== EXCERPTED RECORDS ==
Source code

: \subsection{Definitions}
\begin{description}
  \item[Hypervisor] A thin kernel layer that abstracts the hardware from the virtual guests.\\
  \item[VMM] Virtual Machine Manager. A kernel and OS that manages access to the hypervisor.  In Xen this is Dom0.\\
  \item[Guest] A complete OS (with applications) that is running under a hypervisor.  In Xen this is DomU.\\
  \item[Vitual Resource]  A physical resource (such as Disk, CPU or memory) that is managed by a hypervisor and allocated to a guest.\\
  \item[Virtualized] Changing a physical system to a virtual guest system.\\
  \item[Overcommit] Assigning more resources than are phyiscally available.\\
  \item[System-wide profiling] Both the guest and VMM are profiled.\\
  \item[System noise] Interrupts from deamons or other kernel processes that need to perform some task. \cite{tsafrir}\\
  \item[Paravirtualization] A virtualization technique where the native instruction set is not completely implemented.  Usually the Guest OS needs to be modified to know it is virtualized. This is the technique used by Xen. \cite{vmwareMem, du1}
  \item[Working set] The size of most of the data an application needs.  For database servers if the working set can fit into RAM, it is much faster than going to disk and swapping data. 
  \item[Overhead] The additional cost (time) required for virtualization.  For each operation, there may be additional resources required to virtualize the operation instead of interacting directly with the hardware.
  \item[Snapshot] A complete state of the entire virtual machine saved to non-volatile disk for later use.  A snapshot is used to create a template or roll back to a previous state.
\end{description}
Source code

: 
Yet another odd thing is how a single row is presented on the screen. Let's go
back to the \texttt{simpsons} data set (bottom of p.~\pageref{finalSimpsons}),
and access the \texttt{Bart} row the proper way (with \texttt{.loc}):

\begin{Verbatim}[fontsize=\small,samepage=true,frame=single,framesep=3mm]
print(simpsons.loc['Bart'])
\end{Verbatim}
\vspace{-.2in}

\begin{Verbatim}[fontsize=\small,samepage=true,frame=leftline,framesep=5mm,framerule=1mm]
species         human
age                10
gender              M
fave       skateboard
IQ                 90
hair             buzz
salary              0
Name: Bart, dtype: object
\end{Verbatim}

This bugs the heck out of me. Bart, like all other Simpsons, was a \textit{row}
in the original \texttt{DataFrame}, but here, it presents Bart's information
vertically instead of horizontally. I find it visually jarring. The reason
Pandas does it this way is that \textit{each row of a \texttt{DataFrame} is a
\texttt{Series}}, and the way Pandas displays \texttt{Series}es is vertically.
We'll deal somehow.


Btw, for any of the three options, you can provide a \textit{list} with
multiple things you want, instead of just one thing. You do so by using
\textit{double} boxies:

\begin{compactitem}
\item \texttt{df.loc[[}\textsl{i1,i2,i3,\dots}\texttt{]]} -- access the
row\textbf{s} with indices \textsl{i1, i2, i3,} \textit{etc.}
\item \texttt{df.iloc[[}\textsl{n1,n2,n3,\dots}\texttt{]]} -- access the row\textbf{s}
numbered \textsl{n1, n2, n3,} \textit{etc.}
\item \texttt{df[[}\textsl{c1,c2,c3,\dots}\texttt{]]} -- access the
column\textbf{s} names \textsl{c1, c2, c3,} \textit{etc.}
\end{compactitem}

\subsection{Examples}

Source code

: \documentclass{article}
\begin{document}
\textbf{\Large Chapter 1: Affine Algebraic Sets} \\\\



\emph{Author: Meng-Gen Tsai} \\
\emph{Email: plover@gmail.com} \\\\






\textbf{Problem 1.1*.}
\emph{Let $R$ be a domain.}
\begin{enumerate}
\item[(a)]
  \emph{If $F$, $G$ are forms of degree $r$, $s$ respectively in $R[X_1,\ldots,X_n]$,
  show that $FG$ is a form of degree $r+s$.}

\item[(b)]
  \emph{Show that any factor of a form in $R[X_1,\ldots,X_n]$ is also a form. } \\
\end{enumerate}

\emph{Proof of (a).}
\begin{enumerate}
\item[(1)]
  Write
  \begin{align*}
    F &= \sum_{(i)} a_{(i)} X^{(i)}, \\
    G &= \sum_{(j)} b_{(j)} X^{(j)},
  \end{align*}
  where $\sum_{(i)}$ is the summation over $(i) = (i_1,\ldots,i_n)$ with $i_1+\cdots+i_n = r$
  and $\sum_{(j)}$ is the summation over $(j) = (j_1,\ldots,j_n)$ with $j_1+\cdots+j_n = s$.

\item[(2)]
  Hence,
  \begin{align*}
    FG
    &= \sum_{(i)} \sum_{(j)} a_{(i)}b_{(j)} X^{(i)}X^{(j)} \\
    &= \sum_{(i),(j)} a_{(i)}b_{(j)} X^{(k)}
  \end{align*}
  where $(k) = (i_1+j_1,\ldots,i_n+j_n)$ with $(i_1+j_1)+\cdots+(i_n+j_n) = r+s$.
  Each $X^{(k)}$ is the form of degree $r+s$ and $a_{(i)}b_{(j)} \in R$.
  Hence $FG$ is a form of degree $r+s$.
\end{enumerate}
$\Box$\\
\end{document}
===
WHAT TO PRODUCE: Report the lines above that have the word "texttt" in them.

THE COMPLETED TASK:
back to the \texttt{simpsons} data set (bottom of p.~\pageref{finalSimpsons}),
and access the \texttt{Bart} row the proper way (with \texttt{.loc}):
in the original \texttt{DataFrame}, but here, it presents Bart's information
Pandas does it this way is that \textit{each row of a \texttt{DataFrame} is a
\texttt{Series}}, and the way Pandas displays \texttt{Series}es is vertically.
\item \texttt{df.loc[[}\textsl{i1,i2,i3,\dots}\texttt{]]} -- access the
\item \texttt{df.iloc[[}\textsl{n1,n2,n3,\dots}\texttt{]]} -- access the row\textbf{s}
\item \texttt{df[[}\textsl{c1,c2,c3,\dots}\texttt{]]} -- access the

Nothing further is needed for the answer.